Plan data is updated as DOL releases new annual Form 5500 datasets. Filings have a roughly seven-month lag from plan year end, so the most recent vintage typically reflects the previous full calendar year. This lag is inherent to the disclosure regime — plans are given time to gather audit reports and service-provider statements — and PlainRetire reflects the timing transparently rather than backfilling estimates.

Reading the Data With Appropriate Caveats

Aggregate numbers are useful for trend-spotting and structural comparison; they are less useful for decisions about a specific plan.
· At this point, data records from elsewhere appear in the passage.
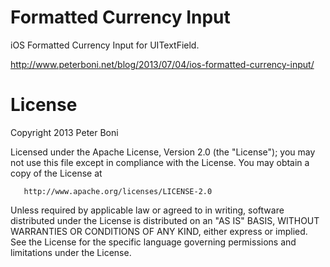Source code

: Formatted Currency Input
========================

iOS Formatted Currency Input for UITextField.

http://www.peterboni.net/blog/2013/07/04/ios-formatted-currency-input/

License
=======

   Copyright 2013 Peter Boni

   Licensed under the Apache License, Version 2.0 (the "License");
   you may not use this file except in compliance with the License.
   You may obtain a copy of the License at

       http://www.apache.org/licenses/LICENSE-2.0

   Unless required by applicable law or agreed to in writing, software
   distributed under the License is distributed on an "AS IS" BASIS,
   WITHOUT WARRANTIES OR CONDITIONS OF ANY KIND, either express or implied.
   See the License for the specific language governing permissions and
   limitations under the License.
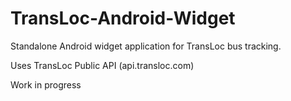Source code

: TransLoc-Android-Widget
=======================

Standalone Android widget application for TransLoc bus tracking.

Uses TransLoc Public API (api.transloc.com)

Work in progress
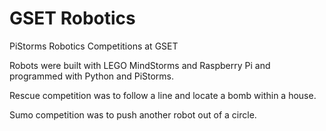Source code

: # GSET Robotics

PiStorms Robotics Competitions at GSET

Robots were built with LEGO MindStorms and Raspberry Pi and programmed with Python and PiStorms.

Rescue competition was to follow a line and locate a bomb within a house.

Sumo competition was to push another robot out of a circle.

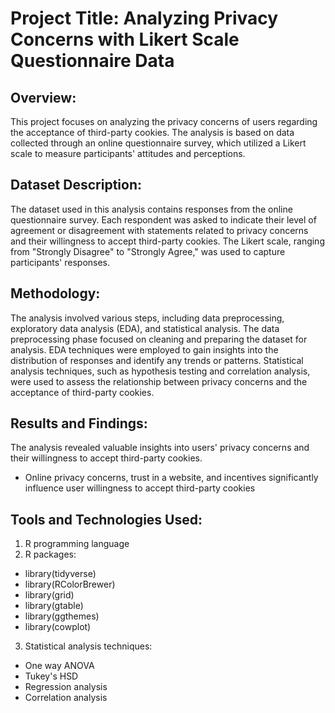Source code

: # Project Title: Analyzing Privacy Concerns with Likert Scale Questionnaire Data

## Overview:
This project focuses on analyzing the privacy concerns of users regarding the acceptance of third-party cookies. The analysis is based on data collected through an online questionnaire survey, which utilized a Likert scale to measure participants' attitudes and perceptions.

## Dataset Description:
The dataset used in this analysis contains responses from the online questionnaire survey. Each respondent was asked to indicate their level of agreement or disagreement with statements related to privacy concerns and their willingness to accept third-party cookies. The Likert scale, ranging from "Strongly Disagree" to "Strongly Agree," was used to capture participants' responses.

## Methodology:
The analysis involved various steps, including data preprocessing, exploratory data analysis (EDA), and statistical analysis. The data preprocessing phase focused on cleaning and preparing the dataset for analysis. EDA techniques were employed to gain insights into the distribution of responses and identify any trends or patterns. Statistical analysis techniques, such as hypothesis testing and correlation analysis, were used to assess the relationship between privacy concerns and the acceptance of third-party cookies.

## Results and Findings:
The analysis revealed valuable insights into users' privacy concerns and their willingness to accept third-party cookies. 
* Online privacy concerns, trust in a website, and incentives significantly influence user willingness to accept third-party cookies

## Tools and Technologies Used:
1. R programming language
2. R packages: 
* library(tidyverse)
* library(RColorBrewer)
* library(grid)
* library(gtable)
* library(ggthemes)
* library(cowplot)
3. Statistical analysis techniques: 
* One way ANOVA
* Tukey's HSD
* Regression analysis
* Correlation analysis
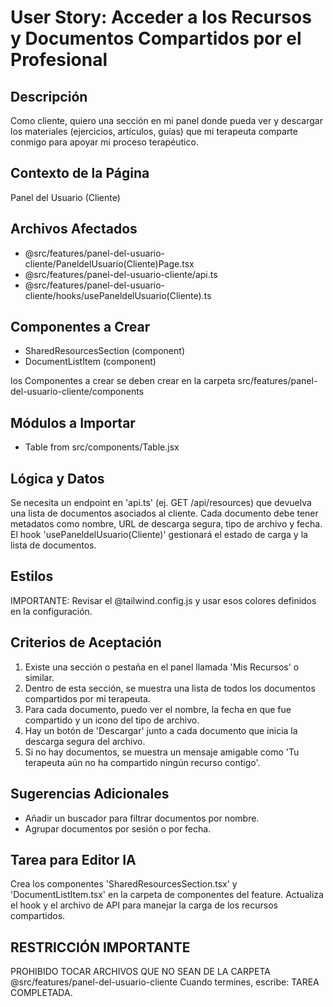 # User Story: Acceder a los Recursos y Documentos Compartidos por el Profesional

## Descripción
Como cliente, quiero una sección en mi panel donde pueda ver y descargar los materiales (ejercicios, artículos, guías) que mi terapeuta comparte conmigo para apoyar mi proceso terapéutico.

## Contexto de la Página
Panel del Usuario (Cliente)

## Archivos Afectados
- @src/features/panel-del-usuario-cliente/PaneldelUsuario(Cliente)Page.tsx
- @src/features/panel-del-usuario-cliente/api.ts
- @src/features/panel-del-usuario-cliente/hooks/usePaneldelUsuario(Cliente).ts

## Componentes a Crear
- SharedResourcesSection (component)
- DocumentListItem (component)

 los Componentes a crear se deben crear en la carpeta src/features/panel-del-usuario-cliente/components

## Módulos a Importar
- Table from src/components/Table.jsx

## Lógica y Datos
Se necesita un endpoint en 'api.ts' (ej. GET /api/resources) que devuelva una lista de documentos asociados al cliente. Cada documento debe tener metadatos como nombre, URL de descarga segura, tipo de archivo y fecha. El hook 'usePaneldelUsuario(Cliente)' gestionará el estado de carga y la lista de documentos.

## Estilos
IMPORTANTE: Revisar el @tailwind.config.js y usar esos colores definidos en la configuración.

## Criterios de Aceptación
1. Existe una sección o pestaña en el panel llamada 'Mis Recursos' o similar.
2. Dentro de esta sección, se muestra una lista de todos los documentos compartidos por mi terapeuta.
3. Para cada documento, puedo ver el nombre, la fecha en que fue compartido y un icono del tipo de archivo.
4. Hay un botón de 'Descargar' junto a cada documento que inicia la descarga segura del archivo.
5. Si no hay documentos, se muestra un mensaje amigable como 'Tu terapeuta aún no ha compartido ningún recurso contigo'.

## Sugerencias Adicionales
- Añadir un buscador para filtrar documentos por nombre.
- Agrupar documentos por sesión o por fecha.

## Tarea para Editor IA
Crea los componentes 'SharedResourcesSection.tsx' y 'DocumentListItem.tsx' en la carpeta de componentes del feature. Actualiza el hook y el archivo de API para manejar la carga de los recursos compartidos.


## RESTRICCIÓN IMPORTANTE
PROHIBIDO TOCAR ARCHIVOS QUE NO SEAN DE LA CARPETA @src/features/panel-del-usuario-cliente
 Cuando termines, escribe: TAREA COMPLETADA.
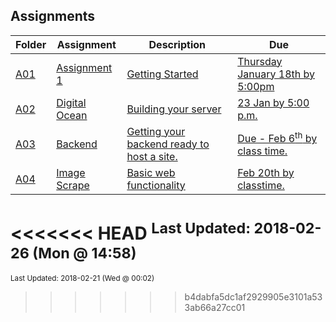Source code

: ## Assignments
| Folder | Assignment | Description | Due|
 | ------------|------------|------------|------------|
 | [A01](https://github.com/rugbyprof/5373-Internet-Programming/tree/master/Assignments/A01) | [ Assignment 1 ](https://github.com/rugbyprof/5373-Internet-Programming/tree/master/Assignments/A01) | [ Getting Started](https://github.com/rugbyprof/5373-Internet-Programming/tree/master/Assignments/A01) | [Thursday January 18th by 5:00pm](https://github.com/rugbyprof/5373-Internet-Programming/tree/master/Assignments/A01) |
 | [A02](https://github.com/rugbyprof/5373-Internet-Programming/tree/master/Assignments/A02) | [ Digital Ocean ](https://github.com/rugbyprof/5373-Internet-Programming/tree/master/Assignments/A02) | [ Building your server](https://github.com/rugbyprof/5373-Internet-Programming/tree/master/Assignments/A02) | [23 Jan by 5:00 p.m.](https://github.com/rugbyprof/5373-Internet-Programming/tree/master/Assignments/A02) |
 | [A03](https://github.com/rugbyprof/5373-Internet-Programming/tree/master/Assignments/A03) | [ Backend ](https://github.com/rugbyprof/5373-Internet-Programming/tree/master/Assignments/A03) | [ Getting your backend ready to host a site.](https://github.com/rugbyprof/5373-Internet-Programming/tree/master/Assignments/A03) | [Due - Feb 6<sup>th</sup> by class time.](https://github.com/rugbyprof/5373-Internet-Programming/tree/master/Assignments/A03) |
 | [A04](https://github.com/rugbyprof/5373-Internet-Programming/tree/master/Assignments/A04) | [ Image Scrape ](https://github.com/rugbyprof/5373-Internet-Programming/tree/master/Assignments/A04) | [ Basic web functionality](https://github.com/rugbyprof/5373-Internet-Programming/tree/master/Assignments/A04) | [Feb 20th by classtime.](https://github.com/rugbyprof/5373-Internet-Programming/tree/master/Assignments/A04) |

<<<<<<< HEAD
<sup>Last Updated: 2018-02-26 (Mon @ 14:58)</sup>
=======
<sup>Last Updated: 2018-02-21 (Wed @ 00:02)</sup>
>>>>>>> b4dabfa5dc1af2929905e3101a533ab66a27cc01
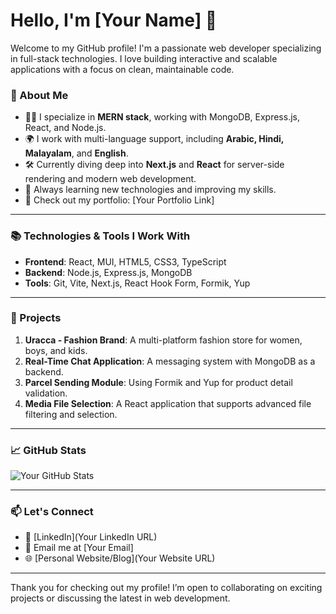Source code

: # Hello, I'm [Your Name] 👋

Welcome to my GitHub profile! I'm a passionate web developer specializing in full-stack technologies. I love building interactive and scalable applications with a focus on clean, maintainable code.

### 🚀 About Me

- 🧑‍💻 I specialize in **MERN stack**, working with MongoDB, Express.js, React, and Node.js.
- 🌍 I work with multi-language support, including **Arabic, Hindi, Malayalam**, and **English**.
- 🛠️ Currently diving deep into **Next.js** and **React** for server-side rendering and modern web development.
- 🔄 Always learning new technologies and improving my skills.
- 💼 Check out my portfolio: [Your Portfolio Link]

---

### 📚 Technologies & Tools I Work With

- **Frontend**: React, MUI, HTML5, CSS3, TypeScript
- **Backend**: Node.js, Express.js, MongoDB
- **Tools**: Git, Vite, Next.js, React Hook Form, Formik, Yup

---

### 🌟 Projects

1. **Uracca - Fashion Brand**: A multi-platform fashion store for women, boys, and kids.
2. **Real-Time Chat Application**: A messaging system with MongoDB as a backend.
3. **Parcel Sending Module**: Using Formik and Yup for product detail validation.
4. **Media File Selection**: A React application that supports advanced file filtering and selection.

---

### 📈 GitHub Stats

![Your GitHub Stats](https://github-readme-stats.vercel.app/api?username=YourUsername&show_icons=true&hide_title=true&count_private=true&hide=prs)

---

### 📫 Let's Connect

- 🔗 [LinkedIn](Your LinkedIn URL)
- 📧 Email me at [Your Email]
- 🌐 [Personal Website/Blog](Your Website URL)

---

Thank you for checking out my profile! I’m open to collaborating on exciting projects or discussing the latest in web development.

<!--
   If you're using this template, make sure to replace placeholders with your personal information.
-->
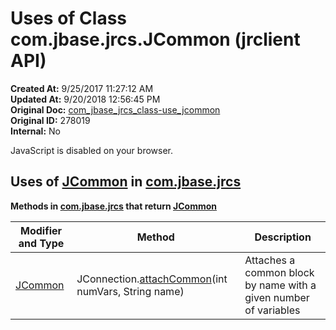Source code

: # Uses of Class com.jbase.jrcs.JCommon (jrclient   API)

**Created At:** 9/25/2017 11:27:12 AM  
**Updated At:** 9/20/2018 12:56:45 PM  
**Original Doc:** [com_jbase_jrcs_class-use_jcommon](https://docs.jbase.com/39245-class-use/com_jbase_jrcs_class-use_jcommon)  
**Original ID:** 278019  
**Internal:** No  

<!--<br>    try {<br>        if (location.href.indexOf('is-external=true') == -1) {<br>            parent.document.title="Uses of Class com.jbase.jrcs.JCommon (jrclient   API)";<br>        }<br>    }<br>    catch(err) {<br>    }<br>//-->
JavaScript is disabled on your browser.





## Uses of [JCommon](./../../jcommon-%28jrclient-api%29 "class in com.jbase.jrcs") in [com.jbase.jrcs](./../../com.jbase.jrcs-%28jrclient---api%29)



**Methods in [com.jbase.jrcs](./../../com.jbase.jrcs-%28jrclient---api%29) that return [JCommon](./../../jcommon-%28jrclient-api%29 "class in com.jbase.jrcs")**


| Modifier and Type<br> | Method<br> | Description<br> |
| --- | --- | --- |
| [JCommon](./../../jcommon-%28jrclient-api%29 "class in com.jbase.jrcs")<br> | JConnection.[attachCommon](/jrcs/com_jbase_jrcs_JConnection#attachCommon-)(int numVars, String name)<br> | Attaches a common block by name with a given number of variables<br> |




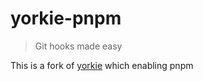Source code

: # yorkie-pnpm

> Git hooks made easy

This is a fork of [yorkie](https://github.com/yyx990803/yorkie) which enabling pnpm

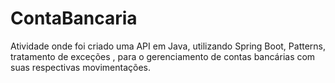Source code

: # ContaBancaria
Atividade onde foi criado uma API em Java, utilizando Spring Boot, Patterns, tratamento de exceções , para o gerenciamento de contas bancárias com suas respectivas movimentações.
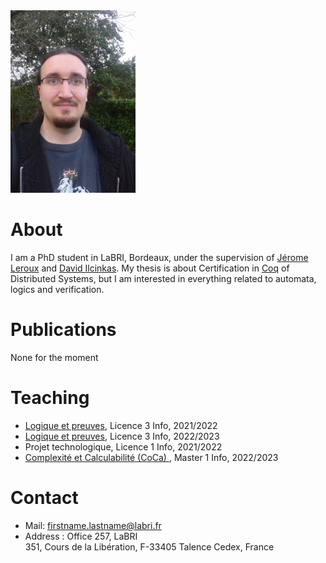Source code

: 
<img src="/images/20211020_091204.jpg" alt="avatar" width="200"/>

# About

I am a PhD student in LaBRI, Bordeaux, under the supervision of [Jérome Leroux](https://www.labri.fr/perso/leroux/) and [David Ilcinkas](https://www.labri.fr/perso/ilcinkas/). My thesis is about Certification in [Coq](https://coq.inria.fr/) of Distributed Systems, but I am interested in everything related to automata, logics and verification.

# Publications

None for the moment

# Teaching

- [Logique et preuves](https://www.u-bordeaux.fr/formation/2021/PRLIIN_110/informatique/enseignement/FRUAI0333298FCOEN_2553/logique-et-preuve), Licence 3 Info, 2021/2022 
- [Logique et preuves](https://www.u-bordeaux.fr/formation/2021/PRLIIN_110/informatique/enseignement/FRUAI0333298FCOEN_2553/logique-et-preuve), Licence 3 Info, 2022/2023 
- Projet technologique, Licence 1 Info, 2021/2022
- [Complexité et Calculabilité (CoCa) ](https://www.labri.fr/perso/anca/MC.html), Master 1 Info, 2022/2023

# Contact

- Mail: firstname.lastname@labri.fr
- Address : Office 257, LaBRI  
351, Cours de la Libération, F-33405 Talence Cedex, France
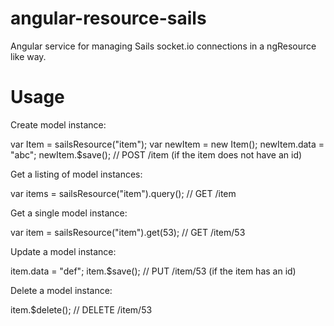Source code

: angular-resource-sails
======================

Angular service for managing Sails socket.io connections in a ngResource like way.

Usage
======================

Create model instance:

var Item = sailsResource("item");
var newItem = new Item();
newItem.data = "abc";
newItem.$save(); // POST /item (if the item does not have an id)

Get a listing of model instances:

var items = sailsResource("item").query(); // GET /item

Get a single model instance:

var item = sailsResource("item").get(53); // GET /item/53

Update a model instance: 

item.data = "def";
item.$save(); // PUT /item/53 (if the item has an id)

Delete a model instance:

item.$delete(); // DELETE /item/53
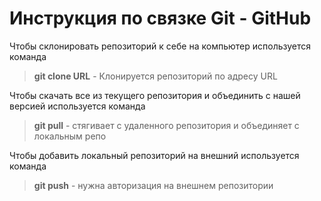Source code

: # Инструкция по связке Git - GitHub

Чтобы склонировать репозиторий к себе на компьютер используется команда 
> **git clone URL**  - Клонируется репозиторий по адресу URL  
 

 Чтобы скачать все из текущего репозитория и объединить с нашей версией используется команда
 > **git pull**  - стягивает с удаленного репозитория и объединяет с локальным репо

Чтобы добавить локальный репозиторий на внешний используется команда
> **git push**  - нужна авторизация на внешнем репозитории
The participant count for a state, for instance, includes both very large plans (which dominate the total) and very small plans (which influence median but not mean). When evaluating a specific employer's plan, drill into the plan detail page and consider plan-type, asset-mix, fee structure, and audit history — these details are flattened in any hub-level aggregate. Where regulatory updates change the categorization of a plan, PlainRetire preserves the historical filing alongside the most recent one so longitudinal analyses remain valid.